5 Minutes with Bettina Campolucci Bordi
The chef behind our 'veg of the week' series
Meet C&TH’s plant-based columnist Bettina Campolucci Bordi, founder of Bettina’s Kitchen. Each week Bettina gives us the lowdown on a particular vegetable or ingredient, alongside unique and vibrant recipe ideas.
Interview with Bettina Campolucci Bordi
Tell us about you…
I am a plant-based chef that also specialises in free-from foods. I have written two cookbooks, Happy Food and 7 Day Vegan Challenge, and am currently writing my third. I run wellness retreats all over the world and have founded a Retreat Chef Academy, where I train future retreat chefs. I develop recipes for the food industry as well as brands, and run my own blog, Bettina’s Kitchen, and Instagram account, @bettinas_kitchen. I wear many hats, but they all lead to my passion and love for food.
What is Bettina’s Kitchen?
I started Bettina’s Kitchen five years ago as a blog and social media account. It was a hub for my recipe development for restaurants and brands within the plant-based and free-from space. I was also running workshops teaching plant-based basics – one of my most popular classes is my vegan cheese making, featuring my aged truffled cashew cheese. My Instagram account was created so that I could look back at some of the wonderful dishes I cooked on my wellness retreats; I would take an overhead shot that included my colourful socks. Suddenly my social media account took off and I started gaining a real following. Today, Bettina’s Kitchen is a space where I share seasonal recipes that feature plant-based hero ingredients and I hope to inspire more people to incorporate plants into their everyday lives. My recipes are easy, in season and accessible for all.
When did you first become interested in food and cooking?
I was interested in food from a very young age – both my grandmothers were amazing cooks and so were my parents. My father has Norwegian roots, my mother is Danish/Bulgarian, and I grew up in East Africa until 11, then lived in Sweden for the next 12 years. Coming from a multinational background, we spent a lot of time travelling, eating and exploring local food markets, restaurants and recipes. We were the type of family that would remember places we visited from what we had eaten, rather than the sites we visited.
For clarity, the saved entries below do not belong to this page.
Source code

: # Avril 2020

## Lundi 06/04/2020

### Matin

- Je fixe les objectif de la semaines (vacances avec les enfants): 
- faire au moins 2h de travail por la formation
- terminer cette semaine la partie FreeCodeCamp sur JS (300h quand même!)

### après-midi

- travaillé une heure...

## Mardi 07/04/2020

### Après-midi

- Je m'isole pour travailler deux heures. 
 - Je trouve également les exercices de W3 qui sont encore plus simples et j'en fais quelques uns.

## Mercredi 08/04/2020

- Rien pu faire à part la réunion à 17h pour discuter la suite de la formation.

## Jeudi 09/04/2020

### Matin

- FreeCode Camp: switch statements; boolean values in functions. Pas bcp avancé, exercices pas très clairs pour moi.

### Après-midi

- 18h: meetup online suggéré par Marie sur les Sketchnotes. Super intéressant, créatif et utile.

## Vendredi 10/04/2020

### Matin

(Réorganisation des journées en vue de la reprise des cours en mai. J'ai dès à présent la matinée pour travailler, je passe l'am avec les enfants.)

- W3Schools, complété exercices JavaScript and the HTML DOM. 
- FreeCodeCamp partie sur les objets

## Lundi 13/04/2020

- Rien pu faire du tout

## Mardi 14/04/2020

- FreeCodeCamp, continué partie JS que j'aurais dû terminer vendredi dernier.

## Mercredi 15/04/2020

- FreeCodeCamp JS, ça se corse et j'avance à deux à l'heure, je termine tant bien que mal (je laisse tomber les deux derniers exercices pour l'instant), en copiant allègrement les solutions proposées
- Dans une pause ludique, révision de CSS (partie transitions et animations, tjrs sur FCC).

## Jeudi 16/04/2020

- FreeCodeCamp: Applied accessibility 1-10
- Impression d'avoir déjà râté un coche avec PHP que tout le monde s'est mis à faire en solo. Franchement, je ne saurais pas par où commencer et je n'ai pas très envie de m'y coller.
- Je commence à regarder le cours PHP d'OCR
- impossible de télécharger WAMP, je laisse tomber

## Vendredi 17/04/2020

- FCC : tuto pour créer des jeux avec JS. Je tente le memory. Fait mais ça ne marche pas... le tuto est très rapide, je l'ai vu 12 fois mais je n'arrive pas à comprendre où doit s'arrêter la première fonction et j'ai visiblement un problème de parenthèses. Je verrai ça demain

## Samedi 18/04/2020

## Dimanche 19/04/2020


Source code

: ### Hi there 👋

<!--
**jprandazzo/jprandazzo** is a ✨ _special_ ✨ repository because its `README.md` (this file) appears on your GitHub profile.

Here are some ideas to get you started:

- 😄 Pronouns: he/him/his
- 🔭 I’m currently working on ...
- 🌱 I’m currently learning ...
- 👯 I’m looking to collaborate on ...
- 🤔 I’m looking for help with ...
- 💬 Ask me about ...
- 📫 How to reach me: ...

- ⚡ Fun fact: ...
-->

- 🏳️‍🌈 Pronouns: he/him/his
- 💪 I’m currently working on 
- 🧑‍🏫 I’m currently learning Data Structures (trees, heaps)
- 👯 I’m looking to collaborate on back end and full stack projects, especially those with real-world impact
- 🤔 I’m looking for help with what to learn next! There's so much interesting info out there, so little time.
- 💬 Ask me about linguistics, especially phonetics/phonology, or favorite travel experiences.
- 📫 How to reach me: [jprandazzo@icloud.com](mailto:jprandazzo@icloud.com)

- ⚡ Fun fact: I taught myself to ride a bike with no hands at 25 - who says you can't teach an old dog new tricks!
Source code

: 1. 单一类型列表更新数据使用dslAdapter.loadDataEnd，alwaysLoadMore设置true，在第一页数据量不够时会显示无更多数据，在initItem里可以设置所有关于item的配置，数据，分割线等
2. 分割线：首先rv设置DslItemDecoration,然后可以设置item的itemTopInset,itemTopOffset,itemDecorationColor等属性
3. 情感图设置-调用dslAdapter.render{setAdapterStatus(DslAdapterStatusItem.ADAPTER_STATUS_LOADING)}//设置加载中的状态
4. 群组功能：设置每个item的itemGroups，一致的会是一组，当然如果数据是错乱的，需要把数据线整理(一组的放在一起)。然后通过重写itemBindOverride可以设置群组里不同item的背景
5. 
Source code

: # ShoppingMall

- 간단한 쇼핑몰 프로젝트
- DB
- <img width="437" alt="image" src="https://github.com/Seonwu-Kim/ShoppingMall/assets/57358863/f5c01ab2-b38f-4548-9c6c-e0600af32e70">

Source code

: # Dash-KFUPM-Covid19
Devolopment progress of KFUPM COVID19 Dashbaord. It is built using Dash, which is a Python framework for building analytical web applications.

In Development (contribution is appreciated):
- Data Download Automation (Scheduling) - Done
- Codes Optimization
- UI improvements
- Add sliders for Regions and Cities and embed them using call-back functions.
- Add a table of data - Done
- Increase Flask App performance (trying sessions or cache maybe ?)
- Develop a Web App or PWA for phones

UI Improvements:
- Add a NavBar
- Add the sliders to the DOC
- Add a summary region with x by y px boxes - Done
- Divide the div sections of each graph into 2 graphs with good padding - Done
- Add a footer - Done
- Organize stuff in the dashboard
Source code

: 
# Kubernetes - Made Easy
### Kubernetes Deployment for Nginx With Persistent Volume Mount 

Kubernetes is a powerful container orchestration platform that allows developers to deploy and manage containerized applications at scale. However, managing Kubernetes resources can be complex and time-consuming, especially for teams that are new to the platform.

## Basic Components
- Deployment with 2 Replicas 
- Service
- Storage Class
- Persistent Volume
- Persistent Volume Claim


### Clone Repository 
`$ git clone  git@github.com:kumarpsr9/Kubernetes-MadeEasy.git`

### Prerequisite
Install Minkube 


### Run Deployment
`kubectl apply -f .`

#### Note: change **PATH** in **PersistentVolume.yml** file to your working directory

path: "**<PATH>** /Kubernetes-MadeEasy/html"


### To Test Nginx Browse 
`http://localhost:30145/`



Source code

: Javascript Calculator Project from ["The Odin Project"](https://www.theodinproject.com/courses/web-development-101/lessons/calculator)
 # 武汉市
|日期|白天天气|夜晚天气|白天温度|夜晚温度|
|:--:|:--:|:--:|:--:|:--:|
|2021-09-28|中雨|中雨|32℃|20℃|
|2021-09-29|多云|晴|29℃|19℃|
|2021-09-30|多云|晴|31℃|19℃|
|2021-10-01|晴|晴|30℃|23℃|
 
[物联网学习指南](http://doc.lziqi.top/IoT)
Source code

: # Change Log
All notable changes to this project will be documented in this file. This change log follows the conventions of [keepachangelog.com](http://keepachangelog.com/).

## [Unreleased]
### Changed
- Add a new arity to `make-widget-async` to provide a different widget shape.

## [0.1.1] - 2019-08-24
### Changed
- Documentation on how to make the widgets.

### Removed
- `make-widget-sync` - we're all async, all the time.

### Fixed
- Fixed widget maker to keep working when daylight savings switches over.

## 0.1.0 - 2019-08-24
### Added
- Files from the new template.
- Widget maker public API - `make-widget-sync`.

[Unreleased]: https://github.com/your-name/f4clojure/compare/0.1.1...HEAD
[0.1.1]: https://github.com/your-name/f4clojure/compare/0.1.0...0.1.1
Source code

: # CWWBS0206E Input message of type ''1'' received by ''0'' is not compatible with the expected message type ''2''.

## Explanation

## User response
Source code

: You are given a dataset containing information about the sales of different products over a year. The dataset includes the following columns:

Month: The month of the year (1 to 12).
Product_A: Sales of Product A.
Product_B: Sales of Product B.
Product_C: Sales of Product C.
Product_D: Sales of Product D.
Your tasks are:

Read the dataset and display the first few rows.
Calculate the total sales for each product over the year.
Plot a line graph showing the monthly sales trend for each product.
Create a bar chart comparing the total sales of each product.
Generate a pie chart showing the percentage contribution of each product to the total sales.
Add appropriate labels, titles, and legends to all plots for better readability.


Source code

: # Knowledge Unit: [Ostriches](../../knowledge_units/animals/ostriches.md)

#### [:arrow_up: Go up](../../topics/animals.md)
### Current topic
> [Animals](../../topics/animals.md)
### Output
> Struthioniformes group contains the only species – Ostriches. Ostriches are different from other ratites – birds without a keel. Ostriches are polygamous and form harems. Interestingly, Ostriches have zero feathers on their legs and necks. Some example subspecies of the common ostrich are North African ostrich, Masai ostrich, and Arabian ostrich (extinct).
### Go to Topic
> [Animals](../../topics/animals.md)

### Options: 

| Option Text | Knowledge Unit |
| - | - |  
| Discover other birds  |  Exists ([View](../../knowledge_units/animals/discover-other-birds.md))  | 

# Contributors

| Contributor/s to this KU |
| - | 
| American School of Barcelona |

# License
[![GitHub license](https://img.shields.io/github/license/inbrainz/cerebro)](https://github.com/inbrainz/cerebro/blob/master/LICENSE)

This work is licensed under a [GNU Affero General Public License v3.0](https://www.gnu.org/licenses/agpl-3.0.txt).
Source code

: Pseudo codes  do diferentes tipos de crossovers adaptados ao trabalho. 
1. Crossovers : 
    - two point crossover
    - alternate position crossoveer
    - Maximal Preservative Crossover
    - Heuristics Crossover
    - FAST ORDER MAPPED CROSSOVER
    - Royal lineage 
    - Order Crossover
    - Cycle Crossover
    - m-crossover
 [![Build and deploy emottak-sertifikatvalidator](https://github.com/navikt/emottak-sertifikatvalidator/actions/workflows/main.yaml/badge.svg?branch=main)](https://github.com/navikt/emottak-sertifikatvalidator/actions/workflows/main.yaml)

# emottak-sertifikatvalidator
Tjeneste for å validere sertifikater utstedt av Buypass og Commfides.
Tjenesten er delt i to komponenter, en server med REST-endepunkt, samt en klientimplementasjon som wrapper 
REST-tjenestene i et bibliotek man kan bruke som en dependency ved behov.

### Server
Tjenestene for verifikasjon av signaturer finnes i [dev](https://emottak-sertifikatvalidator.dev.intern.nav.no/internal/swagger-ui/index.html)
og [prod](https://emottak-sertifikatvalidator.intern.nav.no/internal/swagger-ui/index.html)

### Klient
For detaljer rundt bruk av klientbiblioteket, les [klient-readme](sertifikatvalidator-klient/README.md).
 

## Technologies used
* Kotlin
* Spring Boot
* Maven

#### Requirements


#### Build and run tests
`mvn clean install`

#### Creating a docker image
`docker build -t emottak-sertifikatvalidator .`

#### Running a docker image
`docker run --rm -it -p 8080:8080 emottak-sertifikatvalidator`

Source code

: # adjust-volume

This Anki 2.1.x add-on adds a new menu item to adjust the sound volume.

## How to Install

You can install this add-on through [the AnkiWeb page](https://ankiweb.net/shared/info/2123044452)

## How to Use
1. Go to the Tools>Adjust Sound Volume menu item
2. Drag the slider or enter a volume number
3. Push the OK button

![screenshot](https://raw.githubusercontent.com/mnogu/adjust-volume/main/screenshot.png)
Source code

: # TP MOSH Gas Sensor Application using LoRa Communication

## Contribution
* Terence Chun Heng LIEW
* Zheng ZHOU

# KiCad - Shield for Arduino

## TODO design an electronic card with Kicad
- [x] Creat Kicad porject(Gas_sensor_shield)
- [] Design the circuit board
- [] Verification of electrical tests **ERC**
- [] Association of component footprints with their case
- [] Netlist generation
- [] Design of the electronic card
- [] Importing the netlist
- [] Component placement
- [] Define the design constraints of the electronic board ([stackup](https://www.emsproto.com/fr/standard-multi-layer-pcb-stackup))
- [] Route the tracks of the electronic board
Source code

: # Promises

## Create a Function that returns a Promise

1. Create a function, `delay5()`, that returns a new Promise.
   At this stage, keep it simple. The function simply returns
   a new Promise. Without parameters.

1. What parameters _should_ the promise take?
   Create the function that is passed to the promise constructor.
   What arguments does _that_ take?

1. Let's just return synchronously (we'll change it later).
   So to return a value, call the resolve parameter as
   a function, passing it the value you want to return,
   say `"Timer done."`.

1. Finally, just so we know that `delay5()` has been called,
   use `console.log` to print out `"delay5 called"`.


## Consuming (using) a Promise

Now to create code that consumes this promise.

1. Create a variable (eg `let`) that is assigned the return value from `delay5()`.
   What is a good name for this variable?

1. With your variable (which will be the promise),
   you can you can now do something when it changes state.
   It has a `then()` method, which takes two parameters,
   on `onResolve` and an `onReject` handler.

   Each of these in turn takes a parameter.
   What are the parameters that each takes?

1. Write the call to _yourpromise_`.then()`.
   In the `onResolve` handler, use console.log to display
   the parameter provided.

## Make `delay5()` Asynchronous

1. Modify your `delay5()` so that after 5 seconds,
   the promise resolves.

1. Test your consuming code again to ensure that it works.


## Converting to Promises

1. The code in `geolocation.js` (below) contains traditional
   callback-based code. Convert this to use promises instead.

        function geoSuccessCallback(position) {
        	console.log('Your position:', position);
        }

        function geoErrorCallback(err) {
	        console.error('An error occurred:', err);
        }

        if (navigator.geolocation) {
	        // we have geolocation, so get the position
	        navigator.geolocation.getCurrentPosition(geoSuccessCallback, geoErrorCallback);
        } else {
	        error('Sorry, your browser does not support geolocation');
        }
I frequently cooked for family and friends throughout my teens, and I studied hotel management and business as well as working in the food and beverage industry for many years. Finally I took the plunge and got an opportunity to launch a wellness retreat and decided to finally pursue my passion and started cooking and running them. The rest is history!
What’s your food philosophy?
The foundation of my cooking has always been to first and foremost use what is in season, staying as local as possible. When I work in other countries I find out what is grown there locally, then I build relationships with those farmers – that has always been my starting point. Seasonality, sustainability and making the vegetables the hero ingredient is always at the forefront. Over the years I have also gained a big interest in soil health and regenerative farming, realising that it isn’t enough to just eat plant-based, we need to know where our produce comes from and how it’s grown. In simple terms my food philosophy is inspiring people to include more vegetables into their diet.
Earliest food memory?
Living in East Africa and going to the food markets with my mother.
What was the first dish you learnt to cook?
The first dish that I could make from scratch was pancakes at seven years old, and from then I caught the cooking bug. It’s also the dish I have taught my eight-year-old to make and we frequently make it together on the weekends.
Favourite places to eat in London?
At the moment I really love Fallow in Central London for brunch, Dark Arts in Homerton for something classic, The Wolseley, and for a real treat, Pied à Terre.
Three top tips for eating more plant-based?
Firstly, subscribe to a seasonal veg box. That is the best way to start cooking with seasonal produce that you might have not bought yourself to begin with. Secondly, cook dishes that you love! There is no point in trying to eat dishes that you think are good for you, but you don’t enjoy. Make an indulgent veggie curry, stuff your sandwich to the brim with generous dollops of hummus, tomatoes and avocados. And three: make a start. Go veggie a few days a week rather than drastically changing everything all at once – small changes lead to bigger ones.
Biggest misconception about plant-based food?
That is boring, expensive and time consuming. I think I can make you change your mind on all of those points.